Data records
——————

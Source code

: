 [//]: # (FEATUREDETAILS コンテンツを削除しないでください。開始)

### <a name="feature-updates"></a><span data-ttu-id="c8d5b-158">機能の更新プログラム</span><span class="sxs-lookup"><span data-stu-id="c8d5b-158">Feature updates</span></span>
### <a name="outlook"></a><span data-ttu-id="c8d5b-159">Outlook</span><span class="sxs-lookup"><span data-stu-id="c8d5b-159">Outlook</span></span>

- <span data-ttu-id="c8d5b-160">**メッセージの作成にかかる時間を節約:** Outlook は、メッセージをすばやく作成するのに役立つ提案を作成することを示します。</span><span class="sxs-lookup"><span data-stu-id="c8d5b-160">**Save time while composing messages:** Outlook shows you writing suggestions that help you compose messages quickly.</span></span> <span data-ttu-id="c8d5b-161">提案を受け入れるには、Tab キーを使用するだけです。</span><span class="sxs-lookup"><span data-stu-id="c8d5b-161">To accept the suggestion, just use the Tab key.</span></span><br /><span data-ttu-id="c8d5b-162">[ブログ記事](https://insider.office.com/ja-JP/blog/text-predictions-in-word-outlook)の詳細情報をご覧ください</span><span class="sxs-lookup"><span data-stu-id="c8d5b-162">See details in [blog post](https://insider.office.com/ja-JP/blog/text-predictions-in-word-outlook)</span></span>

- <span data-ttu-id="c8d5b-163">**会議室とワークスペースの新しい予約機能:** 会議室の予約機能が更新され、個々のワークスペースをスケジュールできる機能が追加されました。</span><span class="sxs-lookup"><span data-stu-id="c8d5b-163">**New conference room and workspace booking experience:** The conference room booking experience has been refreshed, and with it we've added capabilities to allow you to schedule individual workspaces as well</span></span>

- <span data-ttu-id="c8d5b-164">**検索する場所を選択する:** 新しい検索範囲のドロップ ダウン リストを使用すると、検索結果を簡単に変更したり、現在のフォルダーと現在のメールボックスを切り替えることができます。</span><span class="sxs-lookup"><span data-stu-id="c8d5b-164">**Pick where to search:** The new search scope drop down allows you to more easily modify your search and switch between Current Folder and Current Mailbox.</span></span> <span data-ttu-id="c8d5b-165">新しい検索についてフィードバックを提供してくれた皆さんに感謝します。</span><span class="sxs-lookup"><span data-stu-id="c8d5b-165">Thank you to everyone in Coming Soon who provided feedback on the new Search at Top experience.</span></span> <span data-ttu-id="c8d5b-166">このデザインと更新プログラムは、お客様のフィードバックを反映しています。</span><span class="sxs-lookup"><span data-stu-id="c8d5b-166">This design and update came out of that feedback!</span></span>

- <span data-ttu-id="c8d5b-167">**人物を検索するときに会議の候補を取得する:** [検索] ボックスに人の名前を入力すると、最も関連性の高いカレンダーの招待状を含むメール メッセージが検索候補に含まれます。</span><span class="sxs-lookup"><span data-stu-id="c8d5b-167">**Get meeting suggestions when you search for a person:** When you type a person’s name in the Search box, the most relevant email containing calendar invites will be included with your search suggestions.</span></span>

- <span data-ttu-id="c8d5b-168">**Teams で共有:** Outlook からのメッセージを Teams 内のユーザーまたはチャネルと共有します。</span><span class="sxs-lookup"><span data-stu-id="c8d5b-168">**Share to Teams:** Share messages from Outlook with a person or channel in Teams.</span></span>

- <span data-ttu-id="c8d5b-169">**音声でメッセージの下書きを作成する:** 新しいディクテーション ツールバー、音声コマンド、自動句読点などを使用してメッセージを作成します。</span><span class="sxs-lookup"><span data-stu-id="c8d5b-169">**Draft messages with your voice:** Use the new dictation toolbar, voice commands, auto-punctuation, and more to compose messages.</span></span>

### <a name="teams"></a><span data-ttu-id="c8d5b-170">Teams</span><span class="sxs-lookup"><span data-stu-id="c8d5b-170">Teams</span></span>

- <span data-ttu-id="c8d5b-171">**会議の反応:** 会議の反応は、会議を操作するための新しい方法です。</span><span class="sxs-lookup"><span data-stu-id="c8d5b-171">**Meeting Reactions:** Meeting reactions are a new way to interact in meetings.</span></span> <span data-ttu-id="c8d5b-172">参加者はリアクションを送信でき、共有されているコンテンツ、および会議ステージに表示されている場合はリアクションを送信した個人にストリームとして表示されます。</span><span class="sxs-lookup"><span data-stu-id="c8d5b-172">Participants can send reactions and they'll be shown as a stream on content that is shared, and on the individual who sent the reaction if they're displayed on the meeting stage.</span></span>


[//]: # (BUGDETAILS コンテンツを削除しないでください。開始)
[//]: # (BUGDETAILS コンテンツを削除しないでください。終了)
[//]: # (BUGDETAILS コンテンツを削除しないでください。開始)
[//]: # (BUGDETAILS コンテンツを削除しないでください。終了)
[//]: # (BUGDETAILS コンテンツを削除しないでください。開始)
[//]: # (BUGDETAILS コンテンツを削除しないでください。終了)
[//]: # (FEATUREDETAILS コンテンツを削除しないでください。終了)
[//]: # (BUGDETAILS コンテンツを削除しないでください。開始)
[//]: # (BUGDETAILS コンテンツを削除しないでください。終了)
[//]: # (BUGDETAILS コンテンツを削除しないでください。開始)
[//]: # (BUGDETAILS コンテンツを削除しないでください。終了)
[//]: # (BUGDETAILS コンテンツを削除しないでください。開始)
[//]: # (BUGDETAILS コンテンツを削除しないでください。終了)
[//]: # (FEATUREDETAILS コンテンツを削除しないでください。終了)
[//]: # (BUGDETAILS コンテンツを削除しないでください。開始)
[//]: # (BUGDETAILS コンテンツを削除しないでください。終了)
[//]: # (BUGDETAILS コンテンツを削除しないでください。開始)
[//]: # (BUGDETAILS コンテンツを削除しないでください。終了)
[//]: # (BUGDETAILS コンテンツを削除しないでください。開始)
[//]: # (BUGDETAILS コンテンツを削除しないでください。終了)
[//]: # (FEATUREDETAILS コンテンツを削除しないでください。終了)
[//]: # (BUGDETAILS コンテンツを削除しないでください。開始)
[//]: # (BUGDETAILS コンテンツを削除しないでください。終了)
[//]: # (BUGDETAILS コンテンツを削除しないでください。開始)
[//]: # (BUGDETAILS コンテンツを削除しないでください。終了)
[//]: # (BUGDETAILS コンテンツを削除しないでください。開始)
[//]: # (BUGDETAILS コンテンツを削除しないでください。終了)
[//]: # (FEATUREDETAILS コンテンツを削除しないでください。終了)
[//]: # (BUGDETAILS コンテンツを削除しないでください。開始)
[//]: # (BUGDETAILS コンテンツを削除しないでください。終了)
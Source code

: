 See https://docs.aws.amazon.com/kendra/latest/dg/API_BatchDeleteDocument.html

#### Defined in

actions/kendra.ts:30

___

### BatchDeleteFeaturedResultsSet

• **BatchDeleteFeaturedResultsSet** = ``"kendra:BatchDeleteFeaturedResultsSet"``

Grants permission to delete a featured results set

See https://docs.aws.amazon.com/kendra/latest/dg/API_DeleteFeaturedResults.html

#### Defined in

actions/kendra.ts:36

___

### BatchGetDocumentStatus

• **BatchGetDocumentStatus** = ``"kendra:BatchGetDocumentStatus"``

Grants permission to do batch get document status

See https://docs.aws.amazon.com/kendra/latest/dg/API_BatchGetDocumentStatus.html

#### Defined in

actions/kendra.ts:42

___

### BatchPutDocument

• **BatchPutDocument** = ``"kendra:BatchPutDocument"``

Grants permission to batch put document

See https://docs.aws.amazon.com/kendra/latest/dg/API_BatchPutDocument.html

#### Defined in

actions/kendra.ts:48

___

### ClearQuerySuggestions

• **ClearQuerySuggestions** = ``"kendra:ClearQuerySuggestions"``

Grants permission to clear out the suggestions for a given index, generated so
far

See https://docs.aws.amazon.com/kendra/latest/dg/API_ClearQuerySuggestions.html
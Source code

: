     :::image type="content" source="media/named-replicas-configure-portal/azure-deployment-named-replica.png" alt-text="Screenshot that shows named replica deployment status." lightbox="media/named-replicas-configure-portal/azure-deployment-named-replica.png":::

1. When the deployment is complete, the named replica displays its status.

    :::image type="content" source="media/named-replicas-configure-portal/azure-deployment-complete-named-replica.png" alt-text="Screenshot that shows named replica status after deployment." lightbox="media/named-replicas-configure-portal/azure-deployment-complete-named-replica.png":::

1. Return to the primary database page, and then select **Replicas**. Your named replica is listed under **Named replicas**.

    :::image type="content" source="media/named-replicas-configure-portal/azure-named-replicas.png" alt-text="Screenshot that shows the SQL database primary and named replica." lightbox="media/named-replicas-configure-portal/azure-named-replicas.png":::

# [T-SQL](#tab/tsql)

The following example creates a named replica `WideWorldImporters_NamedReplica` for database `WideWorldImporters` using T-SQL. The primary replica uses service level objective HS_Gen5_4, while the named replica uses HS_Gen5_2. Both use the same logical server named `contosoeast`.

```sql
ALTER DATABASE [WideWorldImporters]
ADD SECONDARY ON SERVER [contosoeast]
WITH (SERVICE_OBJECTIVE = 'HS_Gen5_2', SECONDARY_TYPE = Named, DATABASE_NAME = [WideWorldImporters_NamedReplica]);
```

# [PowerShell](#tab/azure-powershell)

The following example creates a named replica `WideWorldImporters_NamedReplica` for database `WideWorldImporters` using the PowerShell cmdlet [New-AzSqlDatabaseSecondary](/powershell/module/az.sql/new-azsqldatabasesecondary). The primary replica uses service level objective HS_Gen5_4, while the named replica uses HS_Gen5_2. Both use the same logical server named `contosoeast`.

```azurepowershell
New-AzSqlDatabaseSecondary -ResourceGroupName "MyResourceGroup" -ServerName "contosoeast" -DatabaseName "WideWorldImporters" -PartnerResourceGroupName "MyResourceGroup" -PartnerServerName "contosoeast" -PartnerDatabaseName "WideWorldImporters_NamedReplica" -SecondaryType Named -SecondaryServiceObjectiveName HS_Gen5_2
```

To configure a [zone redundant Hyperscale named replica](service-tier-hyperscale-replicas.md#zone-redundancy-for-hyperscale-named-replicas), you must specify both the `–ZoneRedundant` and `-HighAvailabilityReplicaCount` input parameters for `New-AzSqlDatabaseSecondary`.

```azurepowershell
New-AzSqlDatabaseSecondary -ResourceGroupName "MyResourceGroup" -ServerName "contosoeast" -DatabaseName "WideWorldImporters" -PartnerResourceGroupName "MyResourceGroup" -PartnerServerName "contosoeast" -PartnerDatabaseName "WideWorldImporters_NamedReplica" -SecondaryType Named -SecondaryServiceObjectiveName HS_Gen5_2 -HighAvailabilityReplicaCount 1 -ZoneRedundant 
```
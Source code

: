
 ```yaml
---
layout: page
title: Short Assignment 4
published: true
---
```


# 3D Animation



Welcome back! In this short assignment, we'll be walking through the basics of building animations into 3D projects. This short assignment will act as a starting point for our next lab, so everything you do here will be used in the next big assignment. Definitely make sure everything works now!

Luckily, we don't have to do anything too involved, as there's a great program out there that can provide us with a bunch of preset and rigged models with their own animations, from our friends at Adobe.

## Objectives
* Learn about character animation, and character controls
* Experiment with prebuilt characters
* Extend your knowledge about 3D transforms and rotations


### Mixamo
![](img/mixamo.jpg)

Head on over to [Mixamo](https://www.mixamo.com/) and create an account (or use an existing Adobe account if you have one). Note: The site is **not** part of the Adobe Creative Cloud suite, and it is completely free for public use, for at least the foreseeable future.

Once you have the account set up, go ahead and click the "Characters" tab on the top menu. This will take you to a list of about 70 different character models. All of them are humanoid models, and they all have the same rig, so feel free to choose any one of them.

——————

> PROBLEM TO WORK ON: Only the lines from the one containing "transforms and rotations" through the end of the entries above belong in the answer; repeat them exactly.

> RESPONSE:
* Extend your knowledge about 3D transforms and rotations


### Mixamo
![](img/mixamo.jpg)

Head on over to [Mixamo](https://www.mixamo.com/) and create an account (or use an existing Adobe account if you have one). Note: The site is **not** part of the Adobe Creative Cloud suite, and it is completely free for public use, for at least the foreseeable future.

Once you have the account set up, go ahead and click the "Characters" tab on the top menu. This will take you to a list of about 70 different character models. All of them are humanoid models, and they all have the same rig, so feel free to choose any one of them.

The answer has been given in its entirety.